** Work request **
For this exercise, transcribe all of the entries exactly.

** Material supplied **
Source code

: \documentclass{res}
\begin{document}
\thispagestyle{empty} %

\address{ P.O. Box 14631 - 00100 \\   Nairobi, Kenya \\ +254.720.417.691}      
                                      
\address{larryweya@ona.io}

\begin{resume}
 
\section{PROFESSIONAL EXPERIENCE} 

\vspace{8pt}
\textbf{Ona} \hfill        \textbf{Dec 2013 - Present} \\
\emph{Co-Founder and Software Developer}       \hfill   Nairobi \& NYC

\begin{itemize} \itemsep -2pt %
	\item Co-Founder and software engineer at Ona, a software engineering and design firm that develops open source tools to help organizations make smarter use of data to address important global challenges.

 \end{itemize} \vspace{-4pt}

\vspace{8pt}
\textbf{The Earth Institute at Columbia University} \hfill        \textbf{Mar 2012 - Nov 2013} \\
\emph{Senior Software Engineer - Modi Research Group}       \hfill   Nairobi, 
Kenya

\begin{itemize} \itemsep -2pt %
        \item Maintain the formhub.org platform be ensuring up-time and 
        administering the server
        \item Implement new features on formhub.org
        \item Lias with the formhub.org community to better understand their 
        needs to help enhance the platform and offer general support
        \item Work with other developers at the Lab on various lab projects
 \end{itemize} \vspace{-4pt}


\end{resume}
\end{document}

** Solved problem **
Source code

: \documentclass{res}
\begin{document}
\thispagestyle{empty} %

\address{ P.O. Box 14631 - 00100 \\   Nairobi, Kenya \\ +254.720.417.691}      
                                      
\address{larryweya@ona.io}

\begin{resume}
 
\section{PROFESSIONAL EXPERIENCE} 

\vspace{8pt}
\textbf{Ona} \hfill        \textbf{Dec 2013 - Present} \\
\emph{Co-Founder and Software Developer}       \hfill   Nairobi \& NYC

\begin{itemize} \itemsep -2pt %
	\item Co-Founder and software engineer at Ona, a software engineering and design firm that develops open source tools to help organizations make smarter use of data to address important global challenges.

 \end{itemize} \vspace{-4pt}

\vspace{8pt}
\textbf{The Earth Institute at Columbia University} \hfill        \textbf{Mar 2012 - Nov 2013} \\
\emph{Senior Software Engineer - Modi Research Group}       \hfill   Nairobi, 
Kenya

\begin{itemize} \itemsep -2pt %
        \item Maintain the formhub.org platform be ensuring up-time and 
        administering the server
        \item Implement new features on formhub.org
        \item Lias with the formhub.org community to better understand their 
        needs to help enhance the platform and offer general support
        \item Work with other developers at the Lab on various lab projects
 \end{itemize} \vspace{-4pt}


\end{resume}
\end{document}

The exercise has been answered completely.